Blagojevich touts legislation to lower prescription drug costs in Kewanee visit
Program for 1.5 million seniors and disabled set to begin January 2004

KEWANEE, ILL. – A new state initiative designed to reduce prescription drug costs for seniors and the disabled by up to 30 percent should be ready to be rolled out in January 2004, Gov. Rod R. Blagojevich said today during a visit to an assisted living center here.

 

“For far too long, we have lived in a state that has failed to act to lower the cost of prescription drugs,” Blagojevich said at The Courtyard Estates, 141 Junior Avenue. “This issue is more than a question of dollars and cents. It’s a question of our values. It’s a question that goes to the kind of society we are and the kind of priorities we make.

 

“Our seniors, who spent their lives workings hard, raising their families, paying their taxes and building a future for the next generation, should spend the autumn of their lives – retired and secure – and not being forced to choose between paying for their food and paying for their medicine. And yet for years, they have been confronted with that choice. Until now.”

 

Blagojevich said the innovative program will help seniors citizens like Donald and Ruth Coakley of Kewanee who are finding it difficult to pay for life-saving medications on fixed incomes.

 

The Coakleys' prescription drugs were covered through the state’s Circuit Breaker program until they sold their home to move into an assisted living center. Proceeds from the sale pushed their income too high to be eligible for the program and they are now faced with hundreds of dollars of prescription drug bills to deal with Donald’s high blood pressure and oxygen he needs to breathe.

 

Statewide, seniors make up about 13 percent of the state’s population – more than one in five residents of Kewanee -- but they account for 42 percent of all prescription drug benefits.

 

“Providing a prescription drug benefit has and always should be the responsibility of the federal Medicare program,” the governor said. “In the absence of federal help, however, we can no longer look the other way as our middle income seniors, such as the Coakleys, spend their life savings simply to keep pace with unfair drug costs.”

 

As part of legislation signed by Blagojevich last week, Illinois residents 65 years of age or older or disabled can join a state-run club for $25 a year that will allow them to present a membership card at participating pharmacies to receive state-negotiated medicine discounts averaging 20 percent to 30 percent.

 

Savings are to be realized by the state leveraging the buying power of 1.5 million senior citizens eligible for the program and the $1.8 billion a year the state spends buying drugs for various programs to negotiate with pharmaceutical companies for lower prices.

 

Under the plan, seniors who pay $130 for Prilosec – an acid reflux medicine – could save up to $40. Seniors who pay $184 for Relafen – an anti-inflammatory drug – could save $60.

 

Negotiations on behalf of the state will be handled by two special advocates recently appointed by the governor – Scott McKibbin and Ram Kamath.
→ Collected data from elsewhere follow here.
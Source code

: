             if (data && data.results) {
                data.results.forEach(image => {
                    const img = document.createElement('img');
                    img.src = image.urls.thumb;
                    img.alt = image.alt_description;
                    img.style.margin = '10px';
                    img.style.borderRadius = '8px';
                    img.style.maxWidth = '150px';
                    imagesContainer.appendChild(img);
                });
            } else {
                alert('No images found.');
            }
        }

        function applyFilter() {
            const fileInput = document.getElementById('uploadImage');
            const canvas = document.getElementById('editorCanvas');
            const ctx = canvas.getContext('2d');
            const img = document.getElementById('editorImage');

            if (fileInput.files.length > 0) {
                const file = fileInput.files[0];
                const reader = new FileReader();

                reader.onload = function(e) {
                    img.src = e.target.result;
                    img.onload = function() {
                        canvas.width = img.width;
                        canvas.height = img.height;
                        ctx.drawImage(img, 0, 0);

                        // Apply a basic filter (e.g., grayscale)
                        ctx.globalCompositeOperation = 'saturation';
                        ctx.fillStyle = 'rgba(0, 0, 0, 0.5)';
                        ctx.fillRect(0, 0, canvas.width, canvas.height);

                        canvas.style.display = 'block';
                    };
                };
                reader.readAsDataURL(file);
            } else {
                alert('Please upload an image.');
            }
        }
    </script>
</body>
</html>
In addition to bargaining with drug companies, the two are to establish rules for the new program, develop the application process for the cards and coordinate the issuing of cards in January 2004.

 

While the exact discounts will not be determined until negotiations with the pharmaceutical manufacturers and pharmacists take place, Blagojevich commended pharmacists for coming to the table early during negotiations on the legislation and for working to ensure that all Illinois seniors will have access to this program.

 

Lawmakers in the House and Senate unanimously passed the prescription drug bills last month after Blagojevich called for its enactment in his March State of the State speech. It was sponsored by state Sen. Debbie Halvorson, D-Crete, and state Rep. Jack Franks, D-Woodstock.